*SUPPLIED RECORDS*:
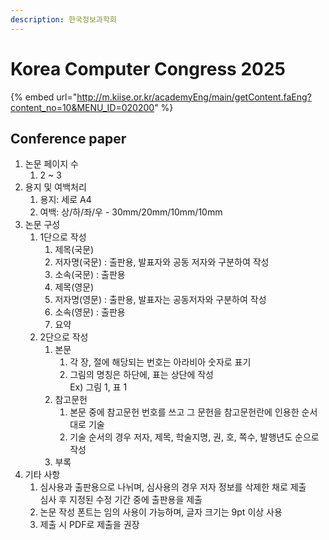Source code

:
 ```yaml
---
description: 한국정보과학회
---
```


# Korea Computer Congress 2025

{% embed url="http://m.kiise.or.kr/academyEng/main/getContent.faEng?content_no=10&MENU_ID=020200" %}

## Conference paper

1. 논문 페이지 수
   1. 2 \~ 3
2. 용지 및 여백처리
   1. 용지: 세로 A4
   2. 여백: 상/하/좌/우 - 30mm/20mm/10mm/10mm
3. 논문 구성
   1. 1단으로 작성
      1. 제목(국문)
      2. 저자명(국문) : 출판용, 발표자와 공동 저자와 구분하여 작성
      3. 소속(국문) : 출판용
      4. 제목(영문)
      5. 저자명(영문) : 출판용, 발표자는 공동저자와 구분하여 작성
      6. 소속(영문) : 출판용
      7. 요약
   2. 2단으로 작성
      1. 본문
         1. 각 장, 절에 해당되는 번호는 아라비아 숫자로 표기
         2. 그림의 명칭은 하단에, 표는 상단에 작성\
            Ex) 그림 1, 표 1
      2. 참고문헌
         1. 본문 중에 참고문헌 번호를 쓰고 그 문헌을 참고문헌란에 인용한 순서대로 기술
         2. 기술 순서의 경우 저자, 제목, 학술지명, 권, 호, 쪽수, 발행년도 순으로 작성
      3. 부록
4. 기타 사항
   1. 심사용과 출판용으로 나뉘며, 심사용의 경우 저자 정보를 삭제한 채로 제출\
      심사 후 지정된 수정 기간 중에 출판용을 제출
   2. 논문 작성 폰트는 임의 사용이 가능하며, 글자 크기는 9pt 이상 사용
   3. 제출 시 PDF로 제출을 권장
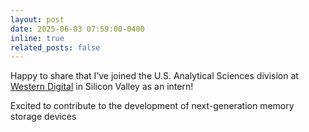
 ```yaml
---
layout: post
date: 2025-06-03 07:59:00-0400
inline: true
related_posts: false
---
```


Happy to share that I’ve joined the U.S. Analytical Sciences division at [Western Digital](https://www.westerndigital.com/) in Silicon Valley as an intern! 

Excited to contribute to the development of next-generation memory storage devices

---

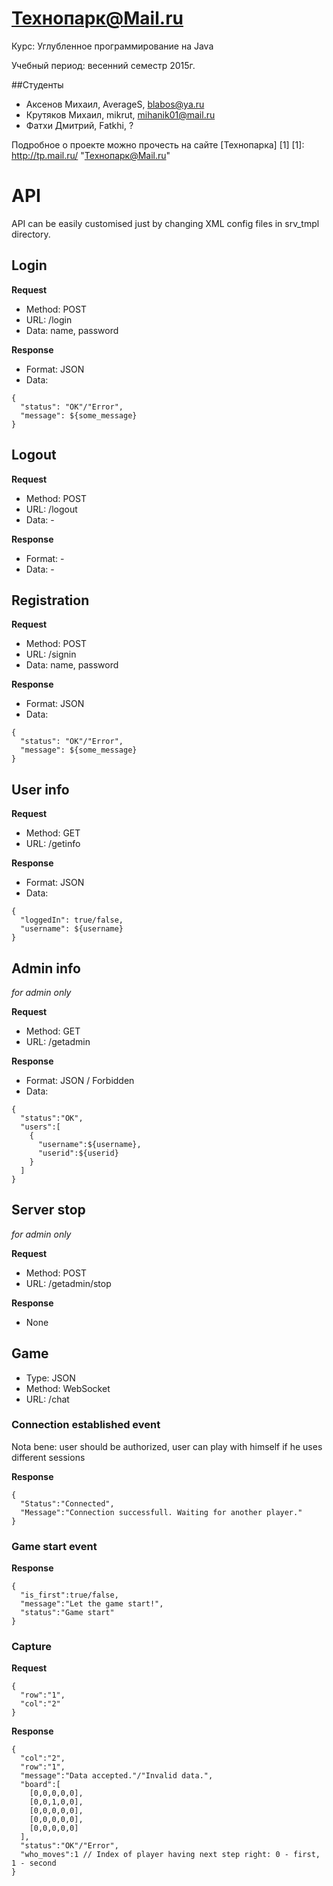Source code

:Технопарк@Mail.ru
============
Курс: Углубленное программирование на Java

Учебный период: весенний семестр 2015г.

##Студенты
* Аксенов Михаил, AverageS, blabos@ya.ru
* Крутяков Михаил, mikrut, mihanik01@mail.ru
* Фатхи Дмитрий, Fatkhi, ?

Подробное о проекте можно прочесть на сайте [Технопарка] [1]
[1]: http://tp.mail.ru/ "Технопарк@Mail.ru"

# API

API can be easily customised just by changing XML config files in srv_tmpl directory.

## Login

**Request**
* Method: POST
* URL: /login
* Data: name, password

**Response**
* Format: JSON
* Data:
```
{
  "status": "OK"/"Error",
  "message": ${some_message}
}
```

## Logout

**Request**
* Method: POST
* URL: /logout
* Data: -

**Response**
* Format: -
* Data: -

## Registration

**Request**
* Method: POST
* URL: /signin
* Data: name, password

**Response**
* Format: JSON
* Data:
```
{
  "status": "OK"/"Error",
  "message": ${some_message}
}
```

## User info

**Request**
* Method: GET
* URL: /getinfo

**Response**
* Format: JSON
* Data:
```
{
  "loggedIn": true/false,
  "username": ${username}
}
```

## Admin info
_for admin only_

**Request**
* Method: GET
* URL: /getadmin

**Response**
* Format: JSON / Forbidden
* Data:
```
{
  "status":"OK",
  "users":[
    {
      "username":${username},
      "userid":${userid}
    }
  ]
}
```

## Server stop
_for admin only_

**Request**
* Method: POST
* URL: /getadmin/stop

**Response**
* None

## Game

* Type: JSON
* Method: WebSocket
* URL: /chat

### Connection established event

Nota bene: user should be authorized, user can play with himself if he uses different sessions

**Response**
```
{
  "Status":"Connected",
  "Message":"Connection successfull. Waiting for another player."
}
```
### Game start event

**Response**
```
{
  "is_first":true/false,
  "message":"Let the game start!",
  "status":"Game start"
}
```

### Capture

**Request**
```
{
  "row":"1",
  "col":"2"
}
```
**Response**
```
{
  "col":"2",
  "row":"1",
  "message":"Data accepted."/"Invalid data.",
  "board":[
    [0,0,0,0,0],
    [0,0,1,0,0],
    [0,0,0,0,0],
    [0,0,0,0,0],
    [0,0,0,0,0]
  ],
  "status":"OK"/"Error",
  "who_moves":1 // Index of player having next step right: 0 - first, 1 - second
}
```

---

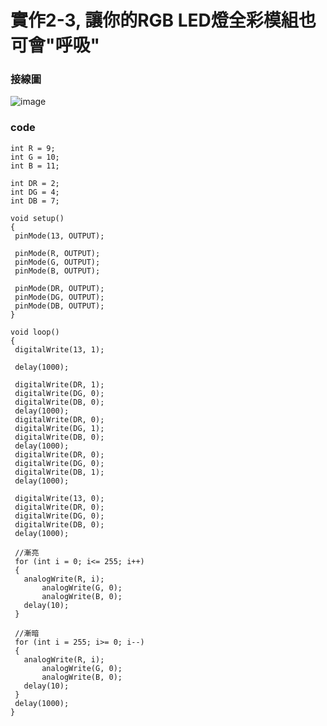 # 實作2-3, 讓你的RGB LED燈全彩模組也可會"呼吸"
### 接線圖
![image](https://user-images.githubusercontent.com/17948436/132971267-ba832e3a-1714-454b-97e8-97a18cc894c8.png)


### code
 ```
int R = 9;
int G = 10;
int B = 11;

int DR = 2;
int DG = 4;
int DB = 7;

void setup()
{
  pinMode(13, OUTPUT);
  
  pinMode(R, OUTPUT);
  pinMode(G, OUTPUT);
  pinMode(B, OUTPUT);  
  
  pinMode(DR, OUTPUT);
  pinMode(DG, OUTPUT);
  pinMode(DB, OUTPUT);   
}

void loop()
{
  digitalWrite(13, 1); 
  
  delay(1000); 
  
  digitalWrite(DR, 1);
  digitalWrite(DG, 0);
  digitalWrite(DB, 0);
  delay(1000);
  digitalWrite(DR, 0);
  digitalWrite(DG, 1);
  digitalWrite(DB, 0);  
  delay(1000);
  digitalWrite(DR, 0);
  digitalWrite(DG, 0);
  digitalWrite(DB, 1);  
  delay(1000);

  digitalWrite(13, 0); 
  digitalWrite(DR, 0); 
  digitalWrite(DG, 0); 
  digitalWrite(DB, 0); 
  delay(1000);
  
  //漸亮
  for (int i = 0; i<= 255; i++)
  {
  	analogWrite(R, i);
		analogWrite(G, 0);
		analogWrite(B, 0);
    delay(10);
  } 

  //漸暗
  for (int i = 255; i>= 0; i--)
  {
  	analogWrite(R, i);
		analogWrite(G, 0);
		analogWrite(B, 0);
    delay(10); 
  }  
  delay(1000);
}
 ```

*EXERCISE AIM*: In the entries above, some lines hold the string "OUTPUT". Copy each of them.

*RESULT BELOW*:
  pinMode(13, OUTPUT);
  pinMode(R, OUTPUT);
  pinMode(G, OUTPUT);
  pinMode(B, OUTPUT);  
  pinMode(DR, OUTPUT);
  pinMode(DG, OUTPUT);
  pinMode(DB, OUTPUT);   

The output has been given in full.